Nach dem Corona-Aufstand im M-Typ-Gefängnis in der nordkurdischen Stadt Êlih (türk. Batman) am späten Samstagabend sind etwa 650 Häftlinge noch in der Nacht in Strafvollzugsanstalten in den benachbarten Provinzen verlegt worden. Das teilte die örtliche Zweigstelle des Menschenrechtsvereins IHD mit.

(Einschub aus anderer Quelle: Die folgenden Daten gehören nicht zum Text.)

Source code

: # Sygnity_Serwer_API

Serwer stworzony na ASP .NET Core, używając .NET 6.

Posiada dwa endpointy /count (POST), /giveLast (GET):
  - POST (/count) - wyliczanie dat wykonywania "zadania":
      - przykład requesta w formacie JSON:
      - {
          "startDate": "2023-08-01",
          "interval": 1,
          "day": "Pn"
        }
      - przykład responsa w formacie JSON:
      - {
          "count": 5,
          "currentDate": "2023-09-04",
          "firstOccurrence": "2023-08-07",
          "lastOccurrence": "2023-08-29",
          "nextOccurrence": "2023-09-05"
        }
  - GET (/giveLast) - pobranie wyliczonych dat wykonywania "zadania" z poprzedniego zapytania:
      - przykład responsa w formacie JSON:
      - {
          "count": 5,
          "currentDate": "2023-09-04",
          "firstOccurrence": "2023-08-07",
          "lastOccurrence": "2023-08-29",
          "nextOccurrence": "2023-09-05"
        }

Der Aufstand war vor dem Hintergrund eines Entwurfs zur Änderung des Strafvollzugsgesetzes ausgebrochen, der die Freilassung von bis zu 100.000 Gefangenen in türkischen Gefängnissen vorsieht – wegen der hohen Ansteckungsgefahr und zur Vorbeugung gegen das Coronavirus. Politische Gefangene, also Andersdenkende, Journalisten und Menschenrechtler, „Terroristen“ sowie Sexualstraftäter – sofern sie „das Gewissen der Gesellschaft verletzt“ haben – sollen jedoch von der neuen gesetzlichen Regelung ausgenommen werden. Der Justizausschuss in der türkischen Nationalversammlung hat den Entwurf der AKP/MHP-Regierungskoalition gestern verabschiedet – ungeachtet heftiger nationaler und internationaler Kritik.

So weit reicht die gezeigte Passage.